Dataset entries:
--- START ---

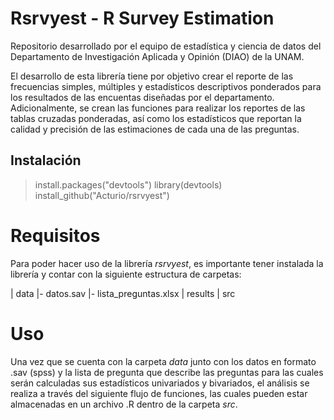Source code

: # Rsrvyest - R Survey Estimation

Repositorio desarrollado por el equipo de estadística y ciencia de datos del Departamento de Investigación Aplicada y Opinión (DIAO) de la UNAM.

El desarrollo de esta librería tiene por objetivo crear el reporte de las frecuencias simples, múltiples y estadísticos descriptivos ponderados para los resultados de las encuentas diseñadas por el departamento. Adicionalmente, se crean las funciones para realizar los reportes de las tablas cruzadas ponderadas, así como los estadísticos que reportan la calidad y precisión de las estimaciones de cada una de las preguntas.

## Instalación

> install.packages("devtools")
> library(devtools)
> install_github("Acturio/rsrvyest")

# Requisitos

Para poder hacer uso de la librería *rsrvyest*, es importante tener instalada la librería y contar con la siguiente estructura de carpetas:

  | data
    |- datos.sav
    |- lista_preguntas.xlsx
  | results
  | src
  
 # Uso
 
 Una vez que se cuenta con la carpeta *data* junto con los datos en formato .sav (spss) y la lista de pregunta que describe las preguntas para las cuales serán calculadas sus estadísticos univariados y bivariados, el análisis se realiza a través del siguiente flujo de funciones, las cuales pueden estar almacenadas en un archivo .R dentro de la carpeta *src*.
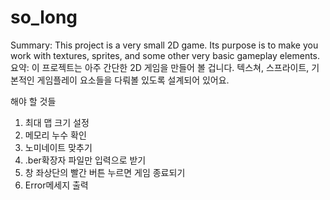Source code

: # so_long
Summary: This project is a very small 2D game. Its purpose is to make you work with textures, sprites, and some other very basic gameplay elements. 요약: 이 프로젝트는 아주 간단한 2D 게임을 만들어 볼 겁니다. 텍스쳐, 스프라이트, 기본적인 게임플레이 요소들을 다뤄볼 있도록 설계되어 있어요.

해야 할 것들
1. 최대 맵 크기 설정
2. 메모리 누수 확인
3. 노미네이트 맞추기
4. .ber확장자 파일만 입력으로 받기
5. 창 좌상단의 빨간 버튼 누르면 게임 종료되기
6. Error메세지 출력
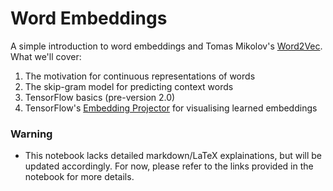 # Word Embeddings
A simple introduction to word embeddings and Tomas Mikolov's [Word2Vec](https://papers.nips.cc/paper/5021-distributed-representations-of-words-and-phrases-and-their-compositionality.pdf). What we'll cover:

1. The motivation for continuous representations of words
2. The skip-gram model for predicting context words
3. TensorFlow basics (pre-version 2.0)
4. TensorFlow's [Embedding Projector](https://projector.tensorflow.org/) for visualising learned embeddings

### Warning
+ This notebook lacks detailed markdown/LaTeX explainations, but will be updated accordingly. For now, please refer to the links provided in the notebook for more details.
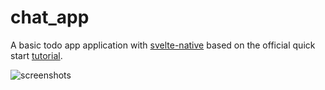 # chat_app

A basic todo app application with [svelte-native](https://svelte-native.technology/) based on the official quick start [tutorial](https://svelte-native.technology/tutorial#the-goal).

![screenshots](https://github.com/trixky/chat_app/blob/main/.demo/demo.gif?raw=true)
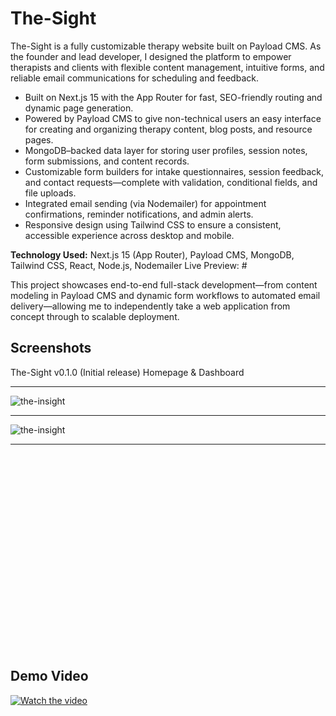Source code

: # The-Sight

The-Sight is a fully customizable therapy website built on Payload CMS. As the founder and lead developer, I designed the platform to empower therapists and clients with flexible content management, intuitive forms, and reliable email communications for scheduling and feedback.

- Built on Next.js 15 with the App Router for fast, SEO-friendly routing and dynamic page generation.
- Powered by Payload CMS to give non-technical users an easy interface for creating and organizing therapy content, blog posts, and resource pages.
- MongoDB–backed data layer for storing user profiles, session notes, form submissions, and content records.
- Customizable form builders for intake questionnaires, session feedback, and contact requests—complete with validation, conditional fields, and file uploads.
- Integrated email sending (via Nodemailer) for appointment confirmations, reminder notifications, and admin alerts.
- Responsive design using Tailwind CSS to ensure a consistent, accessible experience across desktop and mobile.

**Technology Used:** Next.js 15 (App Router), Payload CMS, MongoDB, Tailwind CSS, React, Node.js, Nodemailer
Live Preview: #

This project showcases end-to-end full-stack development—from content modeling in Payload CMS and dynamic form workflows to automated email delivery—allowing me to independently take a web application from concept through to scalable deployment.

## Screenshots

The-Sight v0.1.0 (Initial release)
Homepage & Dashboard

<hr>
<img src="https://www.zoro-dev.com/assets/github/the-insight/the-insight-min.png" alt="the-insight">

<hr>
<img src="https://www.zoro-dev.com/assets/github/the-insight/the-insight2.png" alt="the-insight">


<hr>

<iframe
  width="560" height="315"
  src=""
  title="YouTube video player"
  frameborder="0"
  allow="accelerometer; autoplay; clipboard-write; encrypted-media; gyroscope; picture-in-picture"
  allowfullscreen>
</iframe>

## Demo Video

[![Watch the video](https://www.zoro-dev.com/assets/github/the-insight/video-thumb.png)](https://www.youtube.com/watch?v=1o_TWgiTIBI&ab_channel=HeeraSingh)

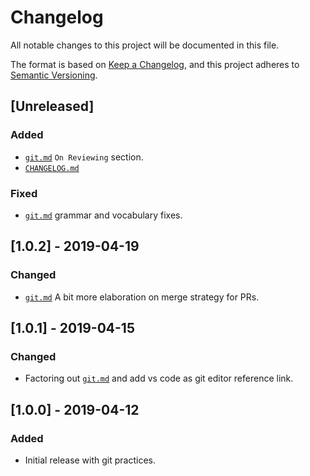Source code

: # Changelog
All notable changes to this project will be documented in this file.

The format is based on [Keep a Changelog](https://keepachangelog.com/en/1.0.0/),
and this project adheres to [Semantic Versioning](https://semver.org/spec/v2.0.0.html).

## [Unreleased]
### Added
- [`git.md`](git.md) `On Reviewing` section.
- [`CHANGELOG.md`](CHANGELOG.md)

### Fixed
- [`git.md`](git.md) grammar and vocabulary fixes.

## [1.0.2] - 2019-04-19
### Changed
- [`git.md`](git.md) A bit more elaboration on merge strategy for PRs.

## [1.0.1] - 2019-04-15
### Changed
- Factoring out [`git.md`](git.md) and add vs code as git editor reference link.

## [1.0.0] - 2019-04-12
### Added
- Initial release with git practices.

--- END ---
--- START ---

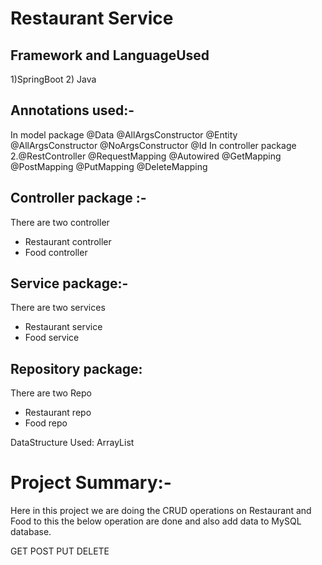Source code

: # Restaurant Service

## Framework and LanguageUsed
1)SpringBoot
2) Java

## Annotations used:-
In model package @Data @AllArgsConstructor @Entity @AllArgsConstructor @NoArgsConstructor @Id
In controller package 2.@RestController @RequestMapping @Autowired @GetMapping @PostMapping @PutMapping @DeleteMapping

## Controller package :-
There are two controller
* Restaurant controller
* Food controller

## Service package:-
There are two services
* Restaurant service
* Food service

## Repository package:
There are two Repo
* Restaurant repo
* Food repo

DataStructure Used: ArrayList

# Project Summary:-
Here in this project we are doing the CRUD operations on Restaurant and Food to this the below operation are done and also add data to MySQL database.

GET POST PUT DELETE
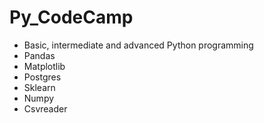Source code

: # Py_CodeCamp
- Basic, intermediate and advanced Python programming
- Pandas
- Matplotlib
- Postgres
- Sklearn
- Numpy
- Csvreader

--- END ---
--- START ---

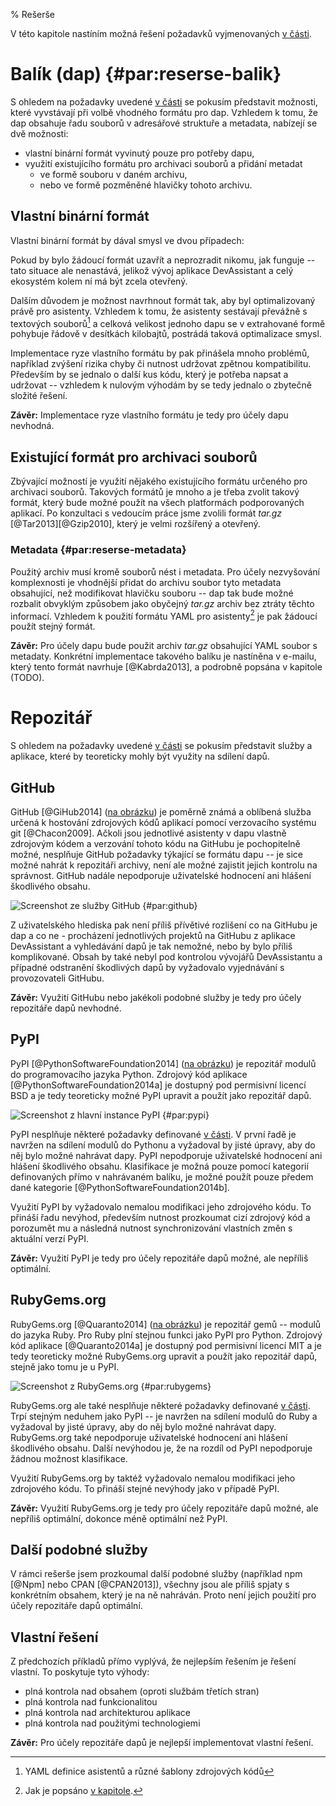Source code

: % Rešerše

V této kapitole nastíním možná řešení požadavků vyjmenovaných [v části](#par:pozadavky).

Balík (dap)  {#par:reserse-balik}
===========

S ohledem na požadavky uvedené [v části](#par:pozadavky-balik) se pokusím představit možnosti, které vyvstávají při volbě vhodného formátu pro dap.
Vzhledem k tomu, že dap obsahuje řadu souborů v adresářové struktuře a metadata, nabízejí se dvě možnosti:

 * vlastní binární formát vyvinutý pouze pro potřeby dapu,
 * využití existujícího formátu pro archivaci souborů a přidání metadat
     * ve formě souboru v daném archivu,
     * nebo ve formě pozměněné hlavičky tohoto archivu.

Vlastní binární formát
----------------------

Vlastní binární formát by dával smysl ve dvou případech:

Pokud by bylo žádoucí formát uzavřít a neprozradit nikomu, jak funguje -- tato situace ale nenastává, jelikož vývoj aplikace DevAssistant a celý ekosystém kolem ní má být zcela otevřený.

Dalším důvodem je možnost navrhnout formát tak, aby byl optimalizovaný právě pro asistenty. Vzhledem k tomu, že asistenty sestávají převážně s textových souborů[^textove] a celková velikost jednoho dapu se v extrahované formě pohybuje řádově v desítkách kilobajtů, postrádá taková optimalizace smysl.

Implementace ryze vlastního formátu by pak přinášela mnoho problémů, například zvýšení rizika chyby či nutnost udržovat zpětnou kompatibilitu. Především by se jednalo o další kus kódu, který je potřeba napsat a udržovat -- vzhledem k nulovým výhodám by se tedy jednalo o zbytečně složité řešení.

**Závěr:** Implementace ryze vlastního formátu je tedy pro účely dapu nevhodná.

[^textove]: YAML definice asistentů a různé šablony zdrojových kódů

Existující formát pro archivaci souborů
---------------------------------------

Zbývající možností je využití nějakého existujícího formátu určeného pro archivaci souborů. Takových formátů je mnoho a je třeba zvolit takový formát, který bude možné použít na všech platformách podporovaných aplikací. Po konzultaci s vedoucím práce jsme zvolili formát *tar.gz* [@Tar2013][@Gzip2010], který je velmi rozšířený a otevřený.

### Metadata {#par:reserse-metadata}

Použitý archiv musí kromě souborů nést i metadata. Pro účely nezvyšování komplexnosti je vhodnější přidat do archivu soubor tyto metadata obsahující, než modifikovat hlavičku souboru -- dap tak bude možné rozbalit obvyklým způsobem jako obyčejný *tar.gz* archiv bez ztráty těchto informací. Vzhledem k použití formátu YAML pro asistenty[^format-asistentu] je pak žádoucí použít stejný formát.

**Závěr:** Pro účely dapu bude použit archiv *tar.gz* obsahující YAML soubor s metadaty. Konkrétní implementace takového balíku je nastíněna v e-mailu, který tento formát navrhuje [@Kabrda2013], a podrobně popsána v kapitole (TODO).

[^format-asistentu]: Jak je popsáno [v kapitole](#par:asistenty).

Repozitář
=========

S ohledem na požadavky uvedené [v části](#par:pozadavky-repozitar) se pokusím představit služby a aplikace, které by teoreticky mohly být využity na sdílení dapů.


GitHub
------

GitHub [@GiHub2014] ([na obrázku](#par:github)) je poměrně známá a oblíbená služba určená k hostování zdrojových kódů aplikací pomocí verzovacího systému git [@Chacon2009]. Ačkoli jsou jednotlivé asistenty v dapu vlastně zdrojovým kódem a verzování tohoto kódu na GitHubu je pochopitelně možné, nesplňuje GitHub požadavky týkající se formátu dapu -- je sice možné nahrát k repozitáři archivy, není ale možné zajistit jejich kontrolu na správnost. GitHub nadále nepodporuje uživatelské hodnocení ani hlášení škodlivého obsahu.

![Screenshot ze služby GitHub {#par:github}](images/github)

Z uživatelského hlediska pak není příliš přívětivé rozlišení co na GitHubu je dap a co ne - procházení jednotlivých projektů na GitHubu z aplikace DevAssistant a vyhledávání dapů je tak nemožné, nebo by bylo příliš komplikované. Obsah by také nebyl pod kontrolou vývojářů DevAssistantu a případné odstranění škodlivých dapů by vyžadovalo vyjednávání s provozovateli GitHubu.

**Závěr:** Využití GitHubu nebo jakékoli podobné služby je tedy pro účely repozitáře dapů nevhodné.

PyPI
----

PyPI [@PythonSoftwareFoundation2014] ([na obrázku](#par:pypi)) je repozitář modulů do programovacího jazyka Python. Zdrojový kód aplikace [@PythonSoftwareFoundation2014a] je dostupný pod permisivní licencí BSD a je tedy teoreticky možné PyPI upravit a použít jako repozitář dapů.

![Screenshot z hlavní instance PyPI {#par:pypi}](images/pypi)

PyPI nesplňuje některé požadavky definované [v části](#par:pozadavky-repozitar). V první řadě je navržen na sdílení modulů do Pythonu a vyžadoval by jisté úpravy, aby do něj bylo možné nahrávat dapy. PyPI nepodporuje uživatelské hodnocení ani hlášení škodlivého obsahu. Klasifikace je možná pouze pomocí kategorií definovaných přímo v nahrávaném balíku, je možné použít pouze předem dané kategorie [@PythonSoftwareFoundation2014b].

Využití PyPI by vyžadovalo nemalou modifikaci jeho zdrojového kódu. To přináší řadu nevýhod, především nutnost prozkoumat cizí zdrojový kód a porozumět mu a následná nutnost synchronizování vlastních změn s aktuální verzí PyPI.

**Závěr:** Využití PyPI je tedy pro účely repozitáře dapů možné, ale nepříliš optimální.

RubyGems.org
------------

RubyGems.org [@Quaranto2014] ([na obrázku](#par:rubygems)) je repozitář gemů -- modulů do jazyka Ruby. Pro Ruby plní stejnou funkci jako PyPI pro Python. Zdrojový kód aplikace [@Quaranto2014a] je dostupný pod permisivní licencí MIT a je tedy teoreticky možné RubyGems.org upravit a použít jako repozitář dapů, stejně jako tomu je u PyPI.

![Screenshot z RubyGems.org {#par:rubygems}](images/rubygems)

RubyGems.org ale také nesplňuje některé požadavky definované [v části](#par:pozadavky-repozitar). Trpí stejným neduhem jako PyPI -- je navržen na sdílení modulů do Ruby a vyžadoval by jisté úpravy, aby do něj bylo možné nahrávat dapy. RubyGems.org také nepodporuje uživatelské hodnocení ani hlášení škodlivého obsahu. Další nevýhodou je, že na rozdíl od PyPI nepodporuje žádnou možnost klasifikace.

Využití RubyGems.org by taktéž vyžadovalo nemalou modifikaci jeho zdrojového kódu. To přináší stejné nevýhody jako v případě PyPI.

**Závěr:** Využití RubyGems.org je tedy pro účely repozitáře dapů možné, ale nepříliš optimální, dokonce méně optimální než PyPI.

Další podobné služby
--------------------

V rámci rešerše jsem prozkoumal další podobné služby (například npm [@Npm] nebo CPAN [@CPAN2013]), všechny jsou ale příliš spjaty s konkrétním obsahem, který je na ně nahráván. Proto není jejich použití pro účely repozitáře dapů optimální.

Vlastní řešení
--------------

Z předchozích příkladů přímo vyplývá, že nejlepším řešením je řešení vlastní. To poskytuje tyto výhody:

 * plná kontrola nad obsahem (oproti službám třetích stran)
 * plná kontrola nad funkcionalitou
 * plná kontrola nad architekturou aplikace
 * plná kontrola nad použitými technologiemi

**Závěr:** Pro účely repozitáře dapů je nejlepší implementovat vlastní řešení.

--- END ---

== Aim of the task ==
Going by the data above, the answer is exactly the lines from the one holding "# Word Embeddings" to the one holding "1. The motivation", both kept, with the pictures left out.

== Expected answer ==
 # Word Embeddings
A simple introduction to word embeddings and Tomas Mikolov's [Word2Vec](https://papers.nips.cc/paper/5021-distributed-representations-of-words-and-phrases-and-their-compositionality.pdf). What we'll cover:

1. The motivation for continuous representations of words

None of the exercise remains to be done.